Y eso no es hacerle el juego a los delincuentes, sino evitar que se debiliten las Fuerzas Armadas en su conjunto.

No puede haber relajamiento en la lucha contra la delincuencia, pero tampoco en la defensa de los derechos humanos.

Hacerse de la vista gorda ante los asesinatos cometidos por miembros de las fuerzas del Estado, es poner en igualdad de condiciones a soldados y criminales y no debe ser así. Los primeros representan la legalidad y el Estado de derecho.

Lo ocurrido en Tlatlaya puede ser el punto de inflexión para una ominosa trayectoria de ejecuciones extrajudiciales de parte de las fuerzas de seguridad del Estado, ocurridas en años recientes.

Afortunadamente el secretario de la Defensa Nacional ordenó una investigación y están detenidos ocho militares del batallón que participó en el operativo de San Pedro Limón, en Tlatlaya, Estado de México.

Eso quiere decir que hay voluntad para marcar un antes y un después en ese terreno. Es alentador. No hay la intención de echar tierra al asunto, como ocurrió en años recientes en Morelos, en el Tec de Monterrey o en el puerto de Veracruz.

Sin embargo, no puede pasarse por alto que los primeros datos de que hubo ejecuciones en Tlatlaya vinieron de Estados Unidos.

Una revista estadounidense, la agencia AP y el Departamento de Estado fueron los que dieron la voz de alerta en el sentido de que la historia del “enfrentamiento” tuvo un desenlace distinto: los que se rindieron fueron pasados por las armas.

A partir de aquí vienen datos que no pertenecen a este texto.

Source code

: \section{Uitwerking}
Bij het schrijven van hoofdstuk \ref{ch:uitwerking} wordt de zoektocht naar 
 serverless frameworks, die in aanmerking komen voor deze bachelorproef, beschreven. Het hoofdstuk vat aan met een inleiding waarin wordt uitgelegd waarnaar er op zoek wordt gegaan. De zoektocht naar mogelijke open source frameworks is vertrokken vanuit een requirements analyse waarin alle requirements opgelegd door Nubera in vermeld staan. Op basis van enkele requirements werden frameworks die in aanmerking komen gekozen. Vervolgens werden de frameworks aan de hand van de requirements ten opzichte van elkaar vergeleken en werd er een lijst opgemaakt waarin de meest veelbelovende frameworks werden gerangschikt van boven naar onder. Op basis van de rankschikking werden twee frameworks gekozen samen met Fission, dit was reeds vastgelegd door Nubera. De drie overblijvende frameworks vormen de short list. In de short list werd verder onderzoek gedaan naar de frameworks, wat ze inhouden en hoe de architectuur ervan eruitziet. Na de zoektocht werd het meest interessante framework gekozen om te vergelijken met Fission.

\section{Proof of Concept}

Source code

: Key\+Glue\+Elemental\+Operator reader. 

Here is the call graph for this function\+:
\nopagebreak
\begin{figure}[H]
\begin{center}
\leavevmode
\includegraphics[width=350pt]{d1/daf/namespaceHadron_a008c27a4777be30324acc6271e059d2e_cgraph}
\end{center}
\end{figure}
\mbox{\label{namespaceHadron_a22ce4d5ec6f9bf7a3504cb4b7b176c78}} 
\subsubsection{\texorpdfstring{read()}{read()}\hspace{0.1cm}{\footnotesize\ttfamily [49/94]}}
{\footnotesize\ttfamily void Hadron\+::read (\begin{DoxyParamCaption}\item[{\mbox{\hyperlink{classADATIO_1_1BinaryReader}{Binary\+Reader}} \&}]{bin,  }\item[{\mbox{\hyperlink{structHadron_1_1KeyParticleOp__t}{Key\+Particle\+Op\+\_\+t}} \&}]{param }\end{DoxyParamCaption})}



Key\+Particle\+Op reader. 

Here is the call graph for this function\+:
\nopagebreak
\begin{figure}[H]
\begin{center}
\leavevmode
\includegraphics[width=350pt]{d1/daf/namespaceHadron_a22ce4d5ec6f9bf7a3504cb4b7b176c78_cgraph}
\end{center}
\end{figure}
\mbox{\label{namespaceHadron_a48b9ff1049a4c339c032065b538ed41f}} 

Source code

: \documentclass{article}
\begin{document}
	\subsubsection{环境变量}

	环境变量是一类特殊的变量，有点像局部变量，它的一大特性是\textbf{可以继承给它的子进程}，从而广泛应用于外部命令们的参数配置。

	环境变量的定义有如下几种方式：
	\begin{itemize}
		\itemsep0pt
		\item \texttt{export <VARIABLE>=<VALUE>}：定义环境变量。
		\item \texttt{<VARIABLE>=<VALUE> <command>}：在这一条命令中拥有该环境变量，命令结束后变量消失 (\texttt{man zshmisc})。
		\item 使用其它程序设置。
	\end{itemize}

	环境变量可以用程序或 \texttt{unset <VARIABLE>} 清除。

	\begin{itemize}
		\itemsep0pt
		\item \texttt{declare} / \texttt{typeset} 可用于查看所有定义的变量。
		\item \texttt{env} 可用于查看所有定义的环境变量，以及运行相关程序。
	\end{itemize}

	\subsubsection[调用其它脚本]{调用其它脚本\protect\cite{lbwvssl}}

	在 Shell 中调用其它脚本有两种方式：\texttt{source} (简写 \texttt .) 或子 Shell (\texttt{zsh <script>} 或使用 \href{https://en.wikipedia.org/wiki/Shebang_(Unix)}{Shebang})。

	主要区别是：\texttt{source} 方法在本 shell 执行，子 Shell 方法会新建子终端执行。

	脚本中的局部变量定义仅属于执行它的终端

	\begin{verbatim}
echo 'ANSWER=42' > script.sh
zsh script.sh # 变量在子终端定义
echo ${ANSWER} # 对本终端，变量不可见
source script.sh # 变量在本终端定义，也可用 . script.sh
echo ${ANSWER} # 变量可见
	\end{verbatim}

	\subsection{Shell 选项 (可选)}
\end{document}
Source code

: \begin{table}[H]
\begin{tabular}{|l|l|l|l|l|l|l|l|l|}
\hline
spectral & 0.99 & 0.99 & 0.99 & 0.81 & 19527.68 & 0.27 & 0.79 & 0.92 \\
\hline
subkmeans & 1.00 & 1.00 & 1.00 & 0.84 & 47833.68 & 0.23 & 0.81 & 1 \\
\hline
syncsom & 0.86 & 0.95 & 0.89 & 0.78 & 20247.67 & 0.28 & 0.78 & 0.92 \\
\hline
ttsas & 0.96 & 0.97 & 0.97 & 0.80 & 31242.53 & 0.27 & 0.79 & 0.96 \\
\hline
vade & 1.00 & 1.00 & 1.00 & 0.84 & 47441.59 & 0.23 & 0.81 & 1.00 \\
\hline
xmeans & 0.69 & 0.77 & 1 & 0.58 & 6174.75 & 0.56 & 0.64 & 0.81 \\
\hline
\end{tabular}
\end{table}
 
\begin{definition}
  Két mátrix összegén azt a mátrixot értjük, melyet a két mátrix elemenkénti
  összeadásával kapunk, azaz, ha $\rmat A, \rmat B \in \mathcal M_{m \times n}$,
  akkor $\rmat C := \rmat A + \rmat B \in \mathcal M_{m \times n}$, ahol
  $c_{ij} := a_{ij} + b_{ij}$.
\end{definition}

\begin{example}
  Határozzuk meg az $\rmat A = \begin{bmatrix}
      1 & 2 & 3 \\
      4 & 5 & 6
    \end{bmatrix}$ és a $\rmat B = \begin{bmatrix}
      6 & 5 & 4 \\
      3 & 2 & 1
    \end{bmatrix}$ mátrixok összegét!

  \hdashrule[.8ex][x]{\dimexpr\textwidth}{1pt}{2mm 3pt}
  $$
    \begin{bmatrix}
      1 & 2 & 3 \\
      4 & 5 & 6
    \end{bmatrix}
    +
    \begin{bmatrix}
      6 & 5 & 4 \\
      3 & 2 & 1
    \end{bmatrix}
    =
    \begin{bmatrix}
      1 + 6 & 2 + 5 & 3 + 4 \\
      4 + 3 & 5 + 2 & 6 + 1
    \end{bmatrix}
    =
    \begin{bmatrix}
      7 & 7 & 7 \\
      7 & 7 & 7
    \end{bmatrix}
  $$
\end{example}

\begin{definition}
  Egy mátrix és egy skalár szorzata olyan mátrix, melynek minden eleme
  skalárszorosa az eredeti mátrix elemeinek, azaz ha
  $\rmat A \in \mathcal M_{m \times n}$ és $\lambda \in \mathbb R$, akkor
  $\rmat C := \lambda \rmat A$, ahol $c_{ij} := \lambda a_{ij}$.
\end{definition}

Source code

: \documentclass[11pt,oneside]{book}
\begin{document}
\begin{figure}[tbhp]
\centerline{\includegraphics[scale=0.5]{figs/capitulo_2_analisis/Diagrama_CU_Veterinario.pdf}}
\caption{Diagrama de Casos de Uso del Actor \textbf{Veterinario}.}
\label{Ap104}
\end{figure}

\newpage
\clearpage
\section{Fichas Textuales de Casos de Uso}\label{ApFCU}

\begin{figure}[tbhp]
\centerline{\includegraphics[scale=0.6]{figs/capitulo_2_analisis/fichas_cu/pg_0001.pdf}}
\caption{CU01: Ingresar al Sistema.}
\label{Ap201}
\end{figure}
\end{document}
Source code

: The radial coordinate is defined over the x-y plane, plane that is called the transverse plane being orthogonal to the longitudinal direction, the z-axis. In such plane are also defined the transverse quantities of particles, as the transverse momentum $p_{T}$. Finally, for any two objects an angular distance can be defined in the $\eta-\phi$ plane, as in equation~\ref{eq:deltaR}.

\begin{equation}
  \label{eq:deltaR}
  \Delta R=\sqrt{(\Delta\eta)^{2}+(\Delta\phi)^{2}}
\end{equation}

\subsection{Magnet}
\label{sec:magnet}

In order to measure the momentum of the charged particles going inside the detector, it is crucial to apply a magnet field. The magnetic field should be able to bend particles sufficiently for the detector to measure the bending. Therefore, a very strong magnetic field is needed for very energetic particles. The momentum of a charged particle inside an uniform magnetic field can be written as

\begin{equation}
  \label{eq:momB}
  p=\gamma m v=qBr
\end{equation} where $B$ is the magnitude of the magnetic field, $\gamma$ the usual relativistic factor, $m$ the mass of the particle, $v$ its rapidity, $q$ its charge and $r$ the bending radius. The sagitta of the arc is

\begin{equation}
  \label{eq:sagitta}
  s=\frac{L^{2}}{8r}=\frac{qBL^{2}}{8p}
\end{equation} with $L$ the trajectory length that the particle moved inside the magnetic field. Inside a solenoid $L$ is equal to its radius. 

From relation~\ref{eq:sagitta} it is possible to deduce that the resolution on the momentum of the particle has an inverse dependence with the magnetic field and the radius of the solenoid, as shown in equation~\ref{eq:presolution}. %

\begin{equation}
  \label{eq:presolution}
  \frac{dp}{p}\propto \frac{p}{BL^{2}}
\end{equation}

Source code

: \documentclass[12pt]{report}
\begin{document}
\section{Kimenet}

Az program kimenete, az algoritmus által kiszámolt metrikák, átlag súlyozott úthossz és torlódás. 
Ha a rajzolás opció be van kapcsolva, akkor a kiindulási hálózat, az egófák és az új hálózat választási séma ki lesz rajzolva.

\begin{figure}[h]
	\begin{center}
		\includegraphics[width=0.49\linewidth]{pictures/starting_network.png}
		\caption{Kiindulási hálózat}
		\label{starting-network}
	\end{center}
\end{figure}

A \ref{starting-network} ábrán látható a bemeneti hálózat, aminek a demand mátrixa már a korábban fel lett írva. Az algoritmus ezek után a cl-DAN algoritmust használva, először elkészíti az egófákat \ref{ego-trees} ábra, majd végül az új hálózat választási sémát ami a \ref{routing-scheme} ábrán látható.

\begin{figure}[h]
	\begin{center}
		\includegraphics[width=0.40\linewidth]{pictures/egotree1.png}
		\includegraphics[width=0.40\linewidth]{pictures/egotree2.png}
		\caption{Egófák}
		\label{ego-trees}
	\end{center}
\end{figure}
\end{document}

Veintidós muertos de un lado, cero del otro, y las víctimas (presuntas secuestradas) liberadas.

Esa correlación, ¿no llamó la atención de la Comisión Nacional de Derechos Humanos? ¿El gobierno local no sabe lo que pasa en su territorio?

Las Fuerzas Armadas ya trabajan para corregir y tienen a un oficial y siete soldados presos, sujetos a investigación. De la CNDH aún no sabemos nada. Y del gobierno del Estado de México tampoco.